▸ Exercise brief
List each line of the data that holds the word "arabic".

(Beginning of Records provided)

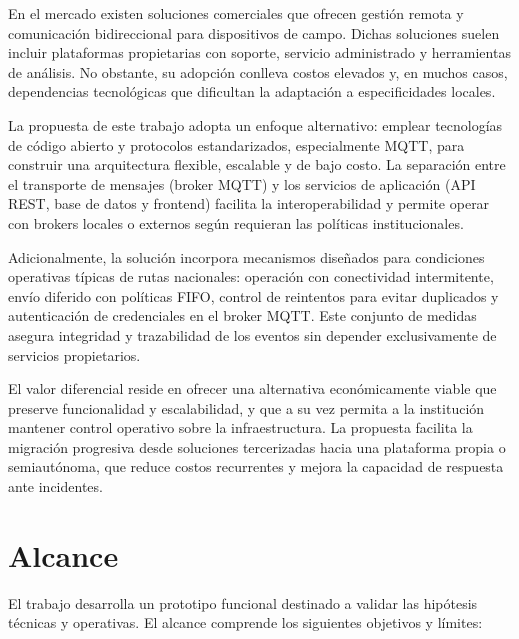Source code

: En el mercado existen soluciones comerciales que ofrecen gestión remota y comunicación bidireccional para dispositivos de campo. Dichas soluciones suelen incluir plataformas propietarias con soporte, servicio administrado y herramientas de análisis. No obstante, su adopción conlleva costos elevados y, en muchos casos, dependencias tecnológicas que dificultan la adaptación a especificidades locales.

La propuesta de este trabajo adopta un enfoque alternativo: emplear tecnologías de código abierto y protocolos estandarizados, especialmente MQTT, para construir una arquitectura flexible, escalable y de bajo costo. La separación entre el transporte de mensajes (broker MQTT) y los servicios de aplicación (API REST, base de datos y frontend) facilita la interoperabilidad y permite operar con brokers locales o externos según requieran las políticas institucionales.

Adicionalmente, la solución incorpora mecanismos diseñados para condiciones operativas típicas de rutas nacionales: operación con conectividad intermitente, envío diferido con políticas FIFO, control de reintentos para evitar duplicados y autenticación de credenciales en el broker MQTT. Este conjunto de medidas asegura integridad y trazabilidad de los eventos sin depender exclusivamente de servicios propietarios.

El valor diferencial reside en ofrecer una alternativa económicamente viable que preserve funcionalidad y escalabilidad, y que a su vez permita a la institución mantener control operativo sobre la infraestructura. La propuesta facilita la migración progresiva desde soluciones tercerizadas hacia una plataforma propia o semiautónoma, que reduce costos recurrentes y mejora la capacidad de respuesta ante incidentes.


\section{Alcance}
El trabajo desarrolla un prototipo funcional destinado a validar las hipótesis técnicas y operativas. El alcance comprende los siguientes objetivos y límites:

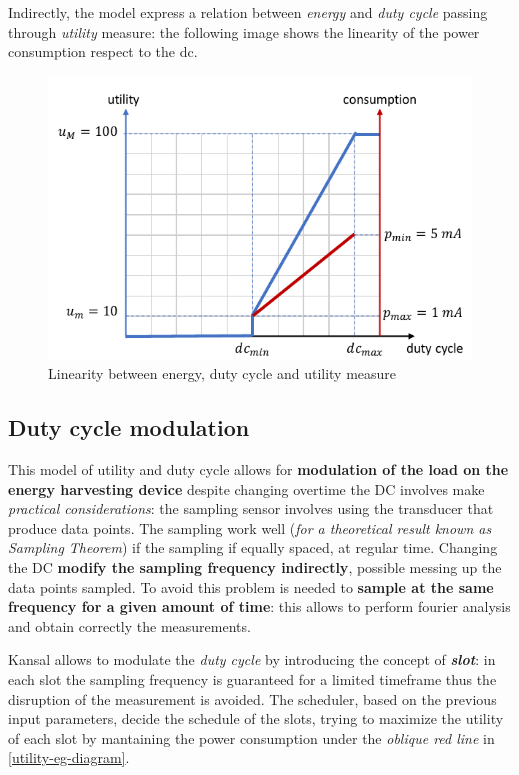 \documentclass[10pt,a4paper]{report}
\theoremstyle{definition}
\begin{document}
Indirectly, the model express a relation between \textit{energy} and \textit{duty cycle} passing through \textit{utility} measure: the following image shows the linearity of the power consumption respect to the dc.


\begin{figure}[h]
	\centering\includegraphics[scale=0.50]{images/Pasted image 20230509162726.png}
	\caption{Linearity between energy, duty cycle and utility measure}
	\label{energy-consumption-dc}
\end{figure}


\subsection{Duty cycle modulation}\label{sec:duty-cycle-modulation}
This model of utility and duty cycle allows for \textbf{modulation of the load on the energy harvesting device} despite changing overtime the DC involves make \textit{practical considerations}: the sampling sensor involves using the transducer that produce data points. The sampling work well (\textit{for a theoretical result known as Sampling Theorem}) if the sampling if equally spaced, at regular time.
Changing the DC \textbf{modify the sampling frequency indirectly}, possible messing up the data points sampled.
To avoid this problem is needed to \textbf{sample at the same frequency for a given amount of time}: this allows to perform fourier analysis and obtain correctly the measurements.

Kansal allows to modulate the \textit{duty cycle} by introducing the concept of \textit{\textbf{slot}}: in each slot the sampling frequency is guaranteed for a limited timeframe thus the disruption of the measurement is avoided.
The scheduler, based on the previous input parameters, decide the schedule of the slots, trying to maximize the utility of each slot by mantaining the power consumption under the \textit{oblique red line} in \ref{utility-eg-diagram}. 
\end{document}
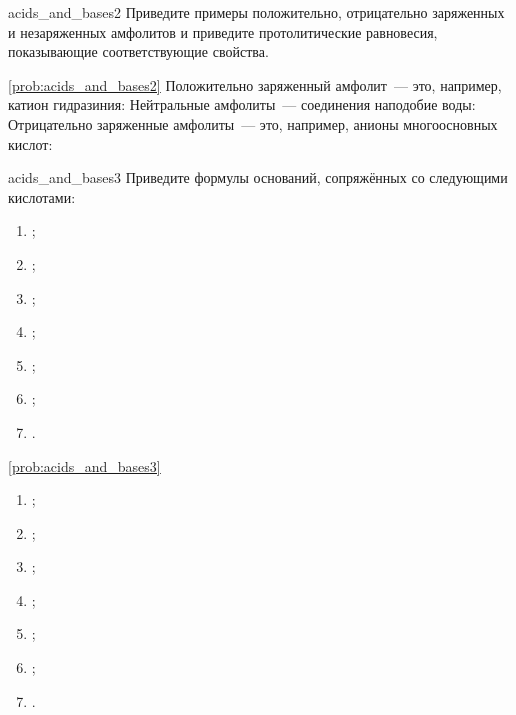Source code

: \begin{problem}{}{acids_and_bases2}
    Приведите примеры положительно, отрицательно заряженных и незаряженных амфолитов и приведите протолитические равновесия, показывающие соответствующие свойства.
    \begin{sol}{\ref{prob:acids_and_bases2}}
        Положительно заряженный амфолит~--- это, например, катион гидразиния:
        Нейтральные амфолиты~--- соединения наподобие воды:
        Отрицательно заряженные амфолиты~--- это, например, анионы многоосновных кислот:
    \end{sol}
\end{problem}

\begin{problem}{}{acids_and_bases3}
    Приведите формулы оснований, сопряжённых со следующими кислотами:
    \begin{enumerate}[label=\arabic*)]
        \item {};
        \item {};
        \item {};
        \item {};
        \item {};
        \item {};
        \item {}.
    \end{enumerate}
    \begin{sol}{\ref{prob:acids_and_bases3}}
        \begin{enumerate}[label=\arabic*)]
            \item {};
            \item {};
            \item {};
            \item {};
            \item {};
            \item {};
            \item {}.
        \end{enumerate}
    \end{sol}
\end{problem}

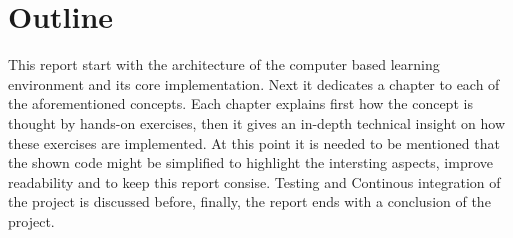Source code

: \section{Outline}

This report start with the architecture of the computer based learning environment and its core implementation. Next it dedicates a chapter to each of the aforementioned concepts. Each chapter explains first how the concept is thought by hands-on exercises, then it gives an in-depth technical insight on how these exercises are implemented. At this point it is needed to be mentioned that the shown code might be simplified to highlight the intersting aspects, improve readability and to keep this report consise. Testing and Continous integration of the project is discussed before, finally, the report ends with a conclusion of the project.
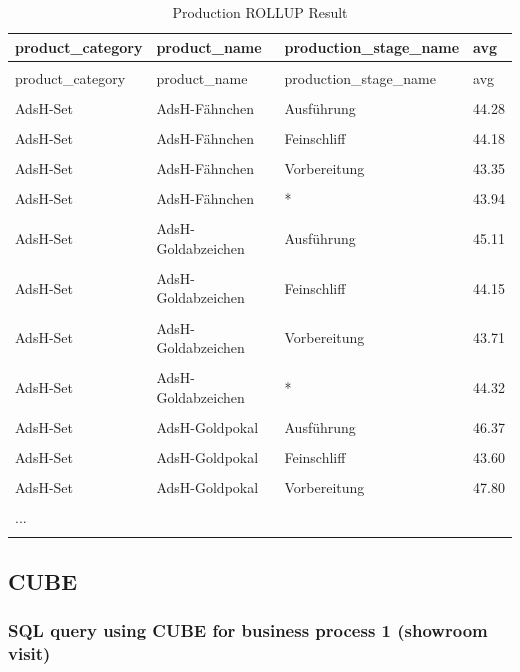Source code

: \documentclass[letterpaper,12pt]{article}
\begin{document}
\begingroup
\renewcommand\arraystretch{0.5}
\begin{longtable}{p{4cm}p{4cm}p{4cm}p{4cm}}
        \caption{Production ROLLUP Result} \\
				product\_category & product\_name & production\_stage\_name & avg \\
        \endfirsthead \\
        product\_category & product\_name & production\_stage\_name & avg \\
        \endhead \\
AdsH-Set & AdsH-Fähnchen & Ausführung & 44.28 \\
\hline \\
AdsH-Set & AdsH-Fähnchen & Feinschliff & 44.18 \\
\hline \\
AdsH-Set & AdsH-Fähnchen & Vorbereitung & 43.35 \\
\hline \\
AdsH-Set & AdsH-Fähnchen & * & 43.94 \\
\hline \\
AdsH-Set & AdsH-Goldabzeichen & Ausführung & 45.11 \\
\hline \\
AdsH-Set & AdsH-Goldabzeichen & Feinschliff & 44.15 \\
\hline \\
AdsH-Set & AdsH-Goldabzeichen & Vorbereitung & 43.71 \\
\hline \\
AdsH-Set & AdsH-Goldabzeichen & * & 44.32 \\
\hline \\
AdsH-Set & AdsH-Goldpokal & Ausführung & 46.37 \\
\hline \\
AdsH-Set & AdsH-Goldpokal & Feinschliff & 43.60 \\
\hline \\
AdsH-Set & AdsH-Goldpokal & Vorbereitung & 47.80 \\
\hline \\
... \\
\hline \\
\end{longtable} 
\endgroup

\subsection{CUBE}

\subsubsection{SQL query using CUBE for business process 1 (showroom visit)}
\end{document}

(End of Records provided)

▸ Result of the exercise
    \begin{enumerate}[label=\arabic*)]
        \begin{enumerate}[label=\arabic*)]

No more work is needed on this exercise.